====== Exercise data ======

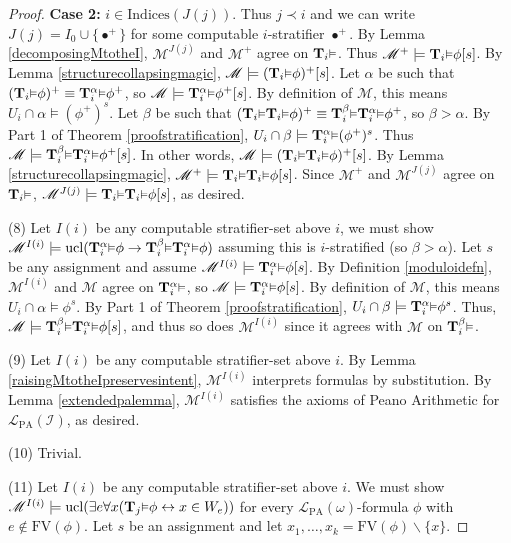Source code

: \documentclass[reqno]{article}
\theoremstyle{definition}
\def\L{\mathscr{L}}
\def\M{\mathscr{M}}
\def\T{\mathbf{T}}
\def\indices{\mathrm{Indices}}
\def\FV{\mathrm{FV}}
\def\LPA{\L_{\mathrm{PA}}}
\def\indset{\mathcal I}
\renewcommand{\Pr}[1]{\T_{#1}\mbox{\small${\vDash}$}}
\newcommand{\Prr}[2]{\T^{#1}_{#2}\mbox{\small${\vDash}$}}
\newcommand{\ucl}[1]{\mathrm{ucl}(#1)}
\newcommand{\case}[1]{\textbf{Case #1:}}
\begin{document}
\begin{proof}
\item
\case2
$i\in\indices(J(j))$.
Thus $j\prec i$ and we can write $J(j)=I_0\cup\{\bullet^+\}$
for some computable $i$-stratifier $\bullet^+$.
By Lemma \ref{decomposingMtotheI}, $\M^{J(j)}$ and
$\M^+$ agree on $\Pr i$.
Thus $\M^+\models \Pr i\phi[s]$.
By Lemma \ref{structurecollapsingmagic},
$\M\models (\Pr i\phi)^+[s]$.
Let $\alpha$ be such that $(\Pr i\phi)^+\equiv \Prr\alpha i\phi^+$,
so $\M\models\Prr\alpha i\phi^+[s]$.
By definition of $\M$, this means
$U_i\cap\alpha\models(\phi^+)^s$.
Let $\beta$ be such that $(\Pr i \Pr i\phi)^+\equiv \Prr\beta i\Prr\alpha i\phi^+$,
so $\beta>\alpha$.
By Part 1 of Theorem \ref{proofstratification},
$U_i\cap\beta\models\Prr\alpha i(\phi^+)^s$.
Thus $\M\models\Prr\beta i\Prr\alpha i\phi^+[s]$.
In other words, $\M\models (\Pr i\Pr i\phi)^+[s]$.
By Lemma \ref{structurecollapsingmagic},
$\M^+\models \Pr i\Pr i\phi[s]$.
Since $\M^+$ and $\M^{J(j)}$ agree on $\Pr i$,
$\M^{J(j)}\models \Pr i\Pr i\phi[s]$, as desired.

\item
(8)
Let $I(i)$ be any computable stratifier-set above $i$,
we must show $\M^{I(i)}\models
\ucl{\Prr\alpha i\phi\rightarrow\Prr\beta i\Prr\alpha i\phi}$
assuming this is $i$-stratified (so $\beta>\alpha$).
Let $s$ be any assignment and assume $\M^{I(i)}\models\Prr\alpha i\phi[s]$.
By Definition \ref{moduloidefn}, $\M^{I(i)}$ and $\M$ agree on $\Prr\alpha i$,
so $\M\models\Prr\alpha i\phi[s]$.
By definition of $\M$, this means $U_i\cap\alpha\models \phi^s$.
By Part 1 of Theorem \ref{proofstratification},
$U_i\cap\beta\models \Prr\alpha i\phi^s$.
Thus, $\M\models \Prr\beta i\Prr\alpha i\phi[s]$,
and thus so does $\M^{I(i)}$ since it agrees with $\M$ on $\Prr\beta i$.

\item
(9)
Let $I(i)$ be any computable stratifier-set above $i$.
By Lemma \ref{raisingMtotheIpreservesintent}, $\M^{I(i)}$ interprets formulas
by substitution. By Lemma \ref{extendedpalemma}, $\M^{I(i)}$ satisfies the axioms
of Peano Arithmetic for $\LPA(\indset)$, as desired.

\item
(10)
Trivial.

\item
(11)
Let $I(i)$ be any computable stratifier-set above $i$.
We must show $\M^{I(i)}\models\ucl{\exists e\forall x(\Pr j\phi \leftrightarrow
x\in W_e)}$ for every $\LPA(\omega)$-formula $\phi$ with $e\not\in\FV(\phi)$.
Let $s$ be an assignment and let $x_1,\ldots,x_k=\FV(\phi)\backslash \{x\}$.



\end{proof}
\end{document}
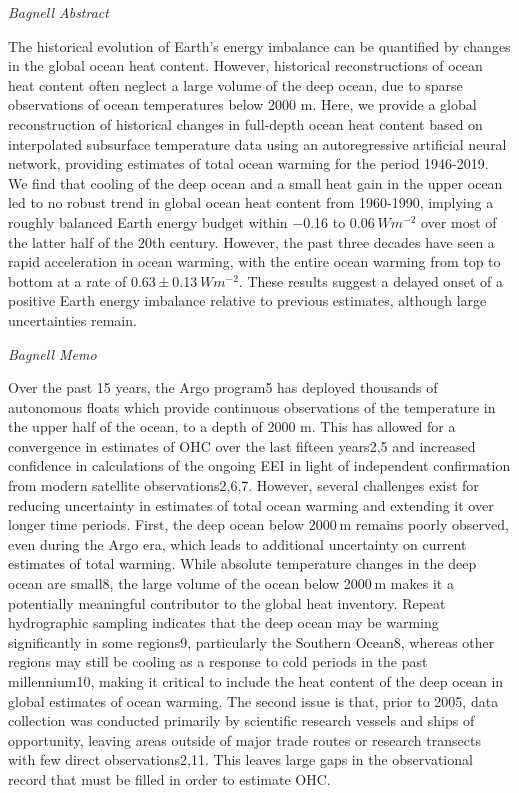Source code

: \documentclass[
]{book}
\begin{document}
\emph{Bagnell Abstract}

The historical evolution of Earth's energy imbalance can be quantified by changes in the global ocean heat content. However, historical reconstructions of ocean heat content often neglect a large volume of the deep ocean, due to sparse observations of ocean temperatures below 2000 m. Here, we provide a global reconstruction of historical changes in full-depth ocean heat content based on interpolated subsurface temperature data using an autoregressive artificial neural network, providing estimates of total ocean warming for the period 1946-2019. We find that cooling of the deep ocean and a small heat gain in the upper ocean led to no robust trend in global ocean heat content from 1960-1990, implying a roughly balanced Earth energy budget within −0.16 to 0.06 \(Wm^{−2}\) over most of the latter half of the 20th century. However, the past three decades have seen a rapid acceleration in ocean warming, with the entire ocean warming from top to bottom at a rate of 0.63 ± 0.13 \(Wm^{−2}\). These results suggest a delayed onset of a positive Earth energy imbalance relative to previous estimates, although large uncertainties remain.

\emph{Bagnell Memo}

Over the past 15 years, the Argo program5 has deployed thousands of autonomous floats which provide continuous observations of the temperature in the upper half of the ocean, to a depth of 2000 m. This has allowed for a convergence in estimates of OHC over the last fifteen years2,5 and increased confidence in calculations of the ongoing EEI in light of independent confirmation from modern satellite observations2,6,7. However, several challenges exist for reducing uncertainty in estimates of total ocean warming and extending it over longer time periods. First, the deep ocean below 2000 m remains poorly observed, even during the Argo era, which leads to additional uncertainty on current estimates of total warming. While absolute temperature changes in the deep ocean are small8, the large volume of the ocean below 2000 m makes it a potentially meaningful contributor to the global heat inventory. Repeat hydrographic sampling indicates that the deep ocean may be warming significantly in some regions9, particularly the Southern Ocean8, whereas other regions may still be cooling as a response to cold periods in the past millennium10, making it critical to include the heat content of the deep ocean in global estimates of ocean warming. The second issue is that, prior to 2005, data collection was conducted primarily by scientific research vessels and ships of opportunity, leaving areas outside of major trade routes or research transects with few direct observations2,11. This leaves large gaps in the observational record that must be filled in order to estimate OHC.
\end{document}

======

= Task goal =
Once the pictures are set aside, write out each record exactly.

= Answer box =
Source code

: \documentclass[reqno]{article}
\theoremstyle{definition}
\def\L{\mathscr{L}}
\def\M{\mathscr{M}}
\def\T{\mathbf{T}}
\def\indices{\mathrm{Indices}}
\def\FV{\mathrm{FV}}
\def\LPA{\L_{\mathrm{PA}}}
\def\indset{\mathcal I}
\renewcommand{\Pr}[1]{\T_{#1}\mbox{\small${\vDash}$}}
\newcommand{\Prr}[2]{\T^{#1}_{#2}\mbox{\small${\vDash}$}}
\newcommand{\ucl}[1]{\mathrm{ucl}(#1)}
\newcommand{\case}[1]{\textbf{Case #1:}}
\begin{document}
\begin{proof}
\item
\case2
$i\in\indices(J(j))$.
Thus $j\prec i$ and we can write $J(j)=I_0\cup\{\bullet^+\}$
for some computable $i$-stratifier $\bullet^+$.
By Lemma \ref{decomposingMtotheI}, $\M^{J(j)}$ and
$\M^+$ agree on $\Pr i$.
Thus $\M^+\models \Pr i\phi[s]$.
By Lemma \ref{structurecollapsingmagic},
$\M\models (\Pr i\phi)^+[s]$.
Let $\alpha$ be such that $(\Pr i\phi)^+\equiv \Prr\alpha i\phi^+$,
so $\M\models\Prr\alpha i\phi^+[s]$.
By definition of $\M$, this means
$U_i\cap\alpha\models(\phi^+)^s$.
Let $\beta$ be such that $(\Pr i \Pr i\phi)^+\equiv \Prr\beta i\Prr\alpha i\phi^+$,
so $\beta>\alpha$.
By Part 1 of Theorem \ref{proofstratification},
$U_i\cap\beta\models\Prr\alpha i(\phi^+)^s$.
Thus $\M\models\Prr\beta i\Prr\alpha i\phi^+[s]$.
In other words, $\M\models (\Pr i\Pr i\phi)^+[s]$.
By Lemma \ref{structurecollapsingmagic},
$\M^+\models \Pr i\Pr i\phi[s]$.
Since $\M^+$ and $\M^{J(j)}$ agree on $\Pr i$,
$\M^{J(j)}\models \Pr i\Pr i\phi[s]$, as desired.

\item
(8)
Let $I(i)$ be any computable stratifier-set above $i$,
we must show $\M^{I(i)}\models
\ucl{\Prr\alpha i\phi\rightarrow\Prr\beta i\Prr\alpha i\phi}$
assuming this is $i$-stratified (so $\beta>\alpha$).
Let $s$ be any assignment and assume $\M^{I(i)}\models\Prr\alpha i\phi[s]$.
By Definition \ref{moduloidefn}, $\M^{I(i)}$ and $\M$ agree on $\Prr\alpha i$,
so $\M\models\Prr\alpha i\phi[s]$.
By definition of $\M$, this means $U_i\cap\alpha\models \phi^s$.
By Part 1 of Theorem \ref{proofstratification},
$U_i\cap\beta\models \Prr\alpha i\phi^s$.
Thus, $\M\models \Prr\beta i\Prr\alpha i\phi[s]$,
and thus so does $\M^{I(i)}$ since it agrees with $\M$ on $\Prr\beta i$.

\item
(9)
Let $I(i)$ be any computable stratifier-set above $i$.
By Lemma \ref{raisingMtotheIpreservesintent}, $\M^{I(i)}$ interprets formulas
by substitution. By Lemma \ref{extendedpalemma}, $\M^{I(i)}$ satisfies the axioms
of Peano Arithmetic for $\LPA(\indset)$, as desired.

\item
(10)
Trivial.

\item
(11)
Let $I(i)$ be any computable stratifier-set above $i$.
We must show $\M^{I(i)}\models\ucl{\exists e\forall x(\Pr j\phi \leftrightarrow
x\in W_e)}$ for every $\LPA(\omega)$-formula $\phi$ with $e\not\in\FV(\phi)$.
Let $s$ be an assignment and let $x_1,\ldots,x_k=\FV(\phi)\backslash \{x\}$.



\end{proof}
\end{document}
Source code

: \documentclass[
]{book}
\begin{document}
\emph{Bagnell Abstract}

The historical evolution of Earth's energy imbalance can be quantified by changes in the global ocean heat content. However, historical reconstructions of ocean heat content often neglect a large volume of the deep ocean, due to sparse observations of ocean temperatures below 2000 m. Here, we provide a global reconstruction of historical changes in full-depth ocean heat content based on interpolated subsurface temperature data using an autoregressive artificial neural network, providing estimates of total ocean warming for the period 1946-2019. We find that cooling of the deep ocean and a small heat gain in the upper ocean led to no robust trend in global ocean heat content from 1960-1990, implying a roughly balanced Earth energy budget within −0.16 to 0.06 \(Wm^{−2}\) over most of the latter half of the 20th century. However, the past three decades have seen a rapid acceleration in ocean warming, with the entire ocean warming from top to bottom at a rate of 0.63 ± 0.13 \(Wm^{−2}\). These results suggest a delayed onset of a positive Earth energy imbalance relative to previous estimates, although large uncertainties remain.

\emph{Bagnell Memo}

Over the past 15 years, the Argo program5 has deployed thousands of autonomous floats which provide continuous observations of the temperature in the upper half of the ocean, to a depth of 2000 m. This has allowed for a convergence in estimates of OHC over the last fifteen years2,5 and increased confidence in calculations of the ongoing EEI in light of independent confirmation from modern satellite observations2,6,7. However, several challenges exist for reducing uncertainty in estimates of total ocean warming and extending it over longer time periods. First, the deep ocean below 2000 m remains poorly observed, even during the Argo era, which leads to additional uncertainty on current estimates of total warming. While absolute temperature changes in the deep ocean are small8, the large volume of the ocean below 2000 m makes it a potentially meaningful contributor to the global heat inventory. Repeat hydrographic sampling indicates that the deep ocean may be warming significantly in some regions9, particularly the Southern Ocean8, whereas other regions may still be cooling as a response to cold periods in the past millennium10, making it critical to include the heat content of the deep ocean in global estimates of ocean warming. The second issue is that, prior to 2005, data collection was conducted primarily by scientific research vessels and ships of opportunity, leaving areas outside of major trade routes or research transects with few direct observations2,11. This leaves large gaps in the observational record that must be filled in order to estimate OHC.
\end{document}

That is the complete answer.